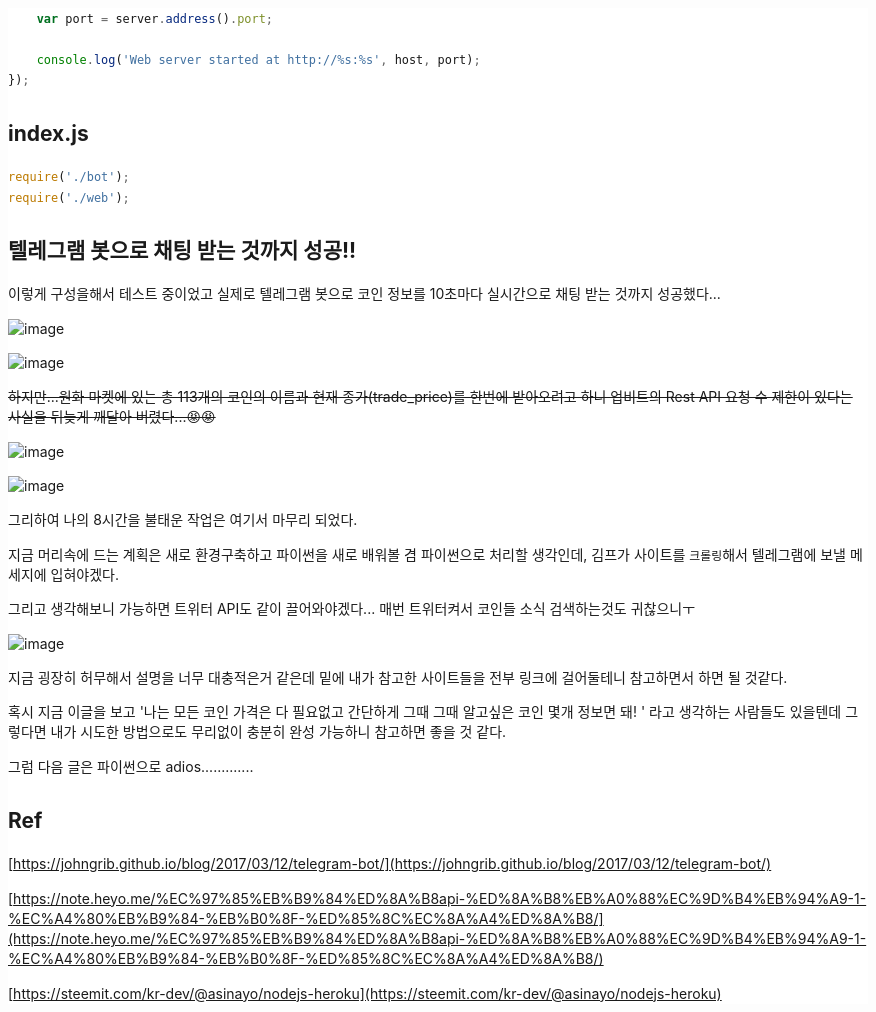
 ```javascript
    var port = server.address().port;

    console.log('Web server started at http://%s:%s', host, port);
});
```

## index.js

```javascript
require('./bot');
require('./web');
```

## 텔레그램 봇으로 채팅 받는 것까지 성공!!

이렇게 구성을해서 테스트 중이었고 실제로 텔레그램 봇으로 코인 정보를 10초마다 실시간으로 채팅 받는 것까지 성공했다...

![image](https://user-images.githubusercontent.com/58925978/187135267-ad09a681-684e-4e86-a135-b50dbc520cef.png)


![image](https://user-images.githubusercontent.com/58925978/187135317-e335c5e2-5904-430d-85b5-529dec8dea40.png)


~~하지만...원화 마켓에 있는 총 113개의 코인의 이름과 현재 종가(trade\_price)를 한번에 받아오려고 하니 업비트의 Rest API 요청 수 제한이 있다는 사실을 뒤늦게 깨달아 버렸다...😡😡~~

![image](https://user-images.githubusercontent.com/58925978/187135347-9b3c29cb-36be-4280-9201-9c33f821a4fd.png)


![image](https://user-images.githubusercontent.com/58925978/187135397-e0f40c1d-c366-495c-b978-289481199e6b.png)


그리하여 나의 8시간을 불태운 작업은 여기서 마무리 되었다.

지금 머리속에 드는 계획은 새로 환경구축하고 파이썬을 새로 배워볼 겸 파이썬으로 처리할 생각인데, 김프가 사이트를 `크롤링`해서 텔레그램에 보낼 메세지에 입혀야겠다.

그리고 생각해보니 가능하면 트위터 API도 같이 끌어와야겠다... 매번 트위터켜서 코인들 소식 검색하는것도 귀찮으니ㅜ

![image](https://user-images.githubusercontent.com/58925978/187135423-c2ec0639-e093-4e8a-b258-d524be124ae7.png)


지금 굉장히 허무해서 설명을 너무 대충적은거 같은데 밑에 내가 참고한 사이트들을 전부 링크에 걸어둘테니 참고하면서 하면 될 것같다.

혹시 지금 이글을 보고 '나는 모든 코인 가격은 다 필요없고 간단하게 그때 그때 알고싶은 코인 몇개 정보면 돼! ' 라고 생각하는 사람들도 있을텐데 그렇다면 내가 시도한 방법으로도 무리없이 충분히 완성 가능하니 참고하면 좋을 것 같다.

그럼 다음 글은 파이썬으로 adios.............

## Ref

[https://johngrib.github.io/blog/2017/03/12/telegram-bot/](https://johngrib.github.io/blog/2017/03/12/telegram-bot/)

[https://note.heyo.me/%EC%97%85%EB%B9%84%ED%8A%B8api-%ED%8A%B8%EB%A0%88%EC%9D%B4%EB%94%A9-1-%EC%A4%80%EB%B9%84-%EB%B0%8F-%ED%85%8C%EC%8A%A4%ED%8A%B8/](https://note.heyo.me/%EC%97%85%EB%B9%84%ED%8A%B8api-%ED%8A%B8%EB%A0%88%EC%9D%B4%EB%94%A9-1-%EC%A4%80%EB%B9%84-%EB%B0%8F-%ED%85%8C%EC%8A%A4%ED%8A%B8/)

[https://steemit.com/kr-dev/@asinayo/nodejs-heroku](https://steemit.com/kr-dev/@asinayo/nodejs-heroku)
- - - -
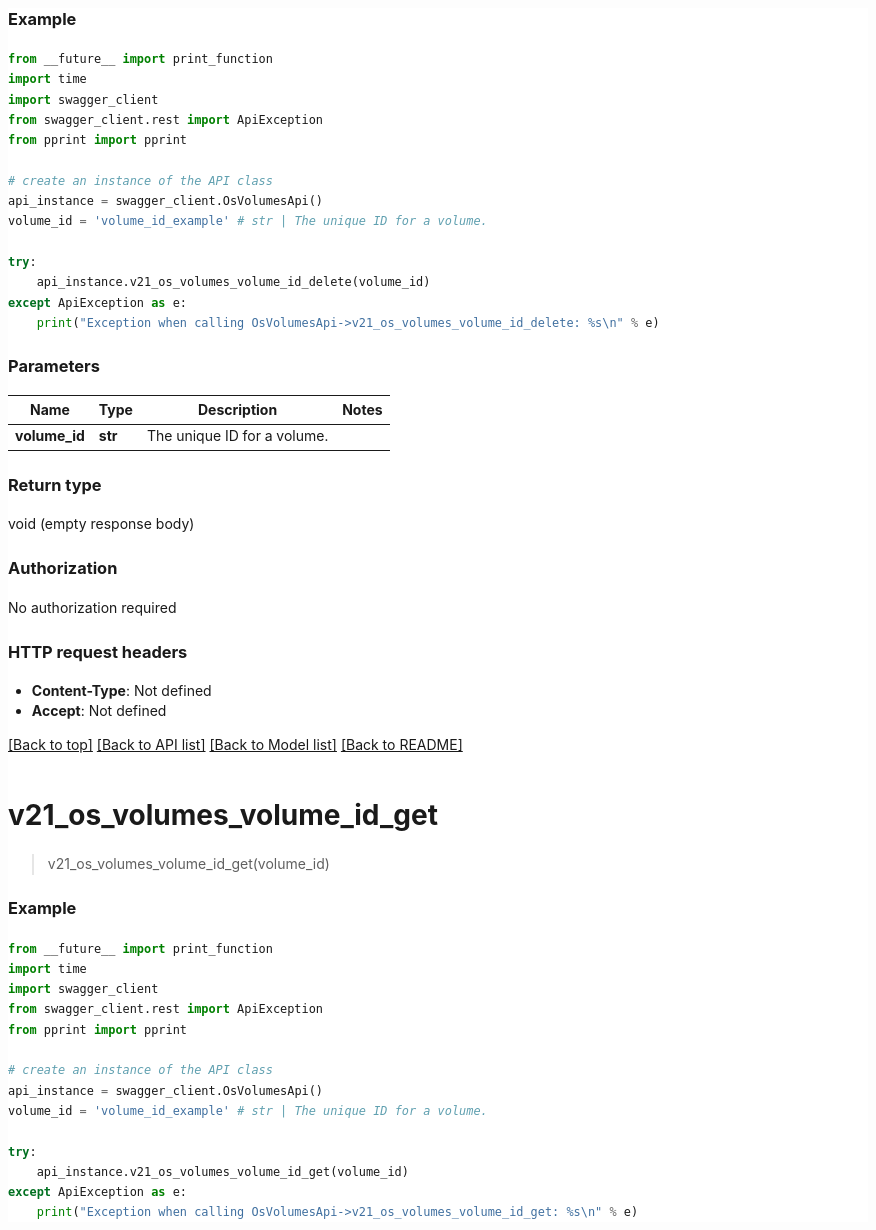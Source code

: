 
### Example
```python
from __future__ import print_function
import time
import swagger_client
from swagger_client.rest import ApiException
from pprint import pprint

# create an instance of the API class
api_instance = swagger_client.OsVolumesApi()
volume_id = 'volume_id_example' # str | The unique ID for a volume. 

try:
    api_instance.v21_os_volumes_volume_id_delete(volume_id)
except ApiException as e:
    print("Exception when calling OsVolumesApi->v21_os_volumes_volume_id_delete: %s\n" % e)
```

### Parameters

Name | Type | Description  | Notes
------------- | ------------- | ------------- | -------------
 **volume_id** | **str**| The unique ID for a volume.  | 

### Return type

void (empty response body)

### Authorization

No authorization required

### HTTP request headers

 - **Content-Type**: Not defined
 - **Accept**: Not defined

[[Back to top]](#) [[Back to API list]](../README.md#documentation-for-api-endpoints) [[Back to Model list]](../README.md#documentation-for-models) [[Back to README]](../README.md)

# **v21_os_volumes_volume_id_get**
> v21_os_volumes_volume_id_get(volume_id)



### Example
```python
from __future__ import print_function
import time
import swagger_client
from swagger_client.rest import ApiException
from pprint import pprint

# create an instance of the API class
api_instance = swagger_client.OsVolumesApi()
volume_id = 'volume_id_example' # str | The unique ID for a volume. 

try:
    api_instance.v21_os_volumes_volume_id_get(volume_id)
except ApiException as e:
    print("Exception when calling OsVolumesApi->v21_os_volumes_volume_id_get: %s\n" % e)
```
- - - -
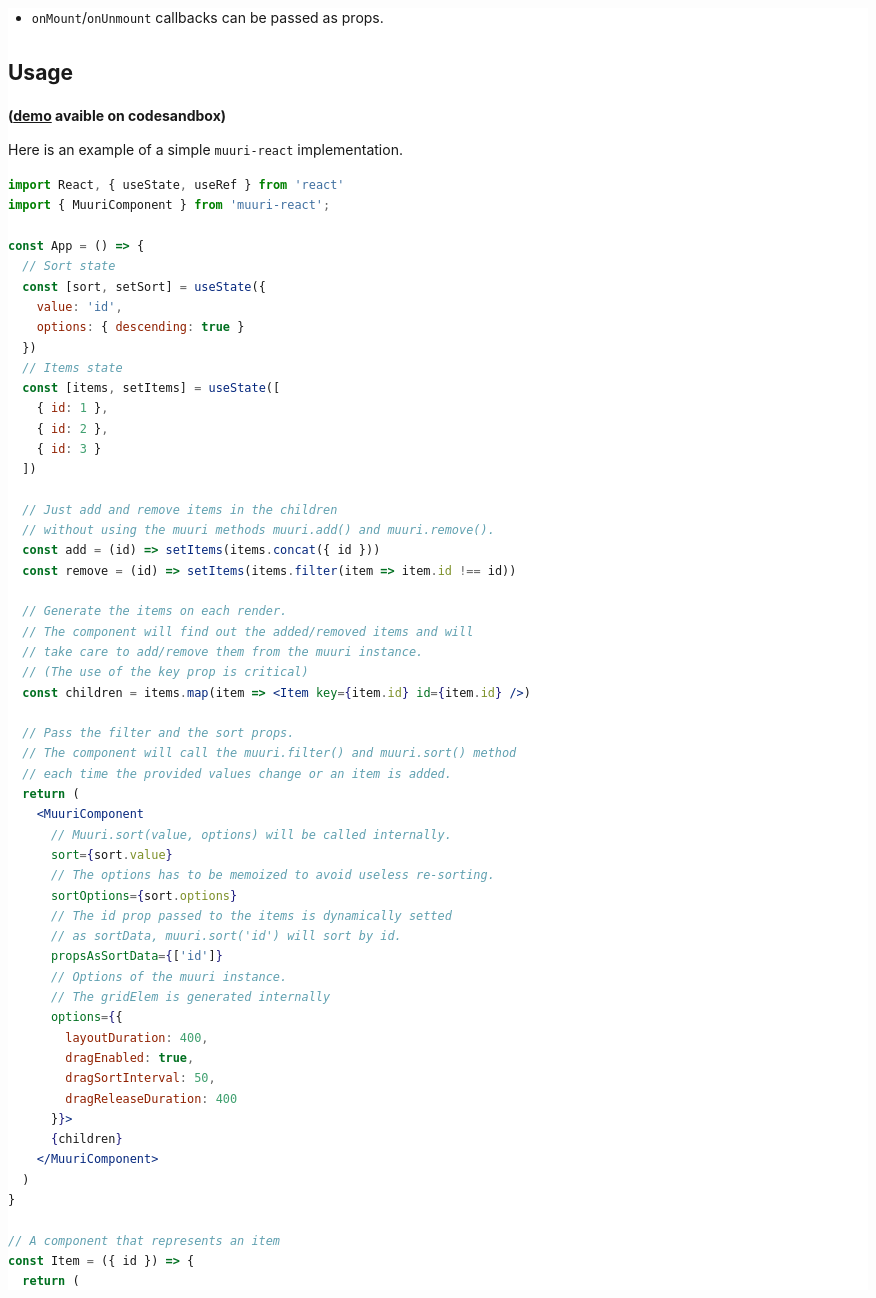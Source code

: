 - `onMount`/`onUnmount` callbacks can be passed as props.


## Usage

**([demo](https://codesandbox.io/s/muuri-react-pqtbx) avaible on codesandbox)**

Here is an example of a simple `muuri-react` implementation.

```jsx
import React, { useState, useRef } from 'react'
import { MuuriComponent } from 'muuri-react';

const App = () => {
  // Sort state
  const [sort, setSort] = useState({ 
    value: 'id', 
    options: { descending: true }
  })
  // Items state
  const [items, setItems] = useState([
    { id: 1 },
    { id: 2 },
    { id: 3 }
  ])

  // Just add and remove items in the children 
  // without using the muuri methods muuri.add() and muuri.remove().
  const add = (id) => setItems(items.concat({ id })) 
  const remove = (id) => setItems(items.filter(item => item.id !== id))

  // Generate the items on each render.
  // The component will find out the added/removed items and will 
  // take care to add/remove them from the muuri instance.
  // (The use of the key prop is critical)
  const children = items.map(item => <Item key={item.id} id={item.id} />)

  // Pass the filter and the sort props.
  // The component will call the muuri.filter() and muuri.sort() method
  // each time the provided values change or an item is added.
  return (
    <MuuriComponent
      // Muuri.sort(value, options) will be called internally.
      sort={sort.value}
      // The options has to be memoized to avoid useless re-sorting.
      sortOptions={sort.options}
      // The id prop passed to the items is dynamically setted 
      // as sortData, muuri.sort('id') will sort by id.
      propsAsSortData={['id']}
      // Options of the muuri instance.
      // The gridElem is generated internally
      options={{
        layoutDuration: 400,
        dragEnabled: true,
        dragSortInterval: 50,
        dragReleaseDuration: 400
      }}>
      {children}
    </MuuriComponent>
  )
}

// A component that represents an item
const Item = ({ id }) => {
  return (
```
- - - -
Work instructions: Find each line in the data above with the word "setItems", then copy it.

Solution to this exercise:
  const [items, setItems] = useState([
  const add = (id) => setItems(items.concat({ id })) 
  const remove = (id) => setItems(items.filter(item => item.id !== id))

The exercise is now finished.